[ENTRIES PROVIDED Boundary: Start]

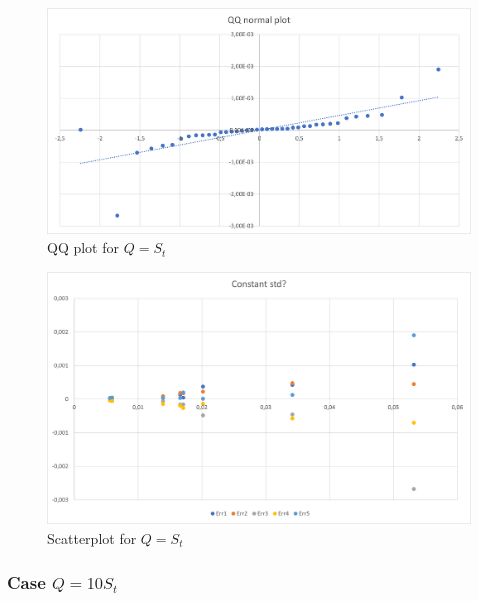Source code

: \documentclass{article}
\begin{document}
                \begin{figure}[htbp]
                    \centering
                    \includegraphics[scale=0.6]{images/QQplot_1.png}
                    \caption{QQ plot for $Q = S_t$}
                    \label{fig:QQplot_1}
                \end{figure}
                
                \begin{figure}[htbp]
                    \centering
                    \includegraphics[scale=0.6]{images/standardDeviation_1.png}
                    \caption{Scatterplot for $Q = S_t$}
                    \label{fig:standardDeviation_1}
                \end{figure}
        
        \newpage
            \subsubsection{Case $Q = 10 S_t$}
        
\end{document}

[ENTRIES PROVIDED Boundary: End]

> [INSTRUCTIONS TO FOLLOW]: Above are the entries; write them out again exactly, omitting the pictures.

> [SOLVED EXERCISE]:
Source code

: \documentclass{article}
\begin{document}
                \begin{figure}[htbp]
                    \centering
                    \includegraphics[scale=0.6]{images/QQplot_1.png}
                    \caption{QQ plot for $Q = S_t$}
                    \label{fig:QQplot_1}
                \end{figure}
                
                \begin{figure}[htbp]
                    \centering
                    \includegraphics[scale=0.6]{images/standardDeviation_1.png}
                    \caption{Scatterplot for $Q = S_t$}
                    \label{fig:standardDeviation_1}
                \end{figure}
        
        \newpage
            \subsubsection{Case $Q = 10 S_t$}
        
\end{document}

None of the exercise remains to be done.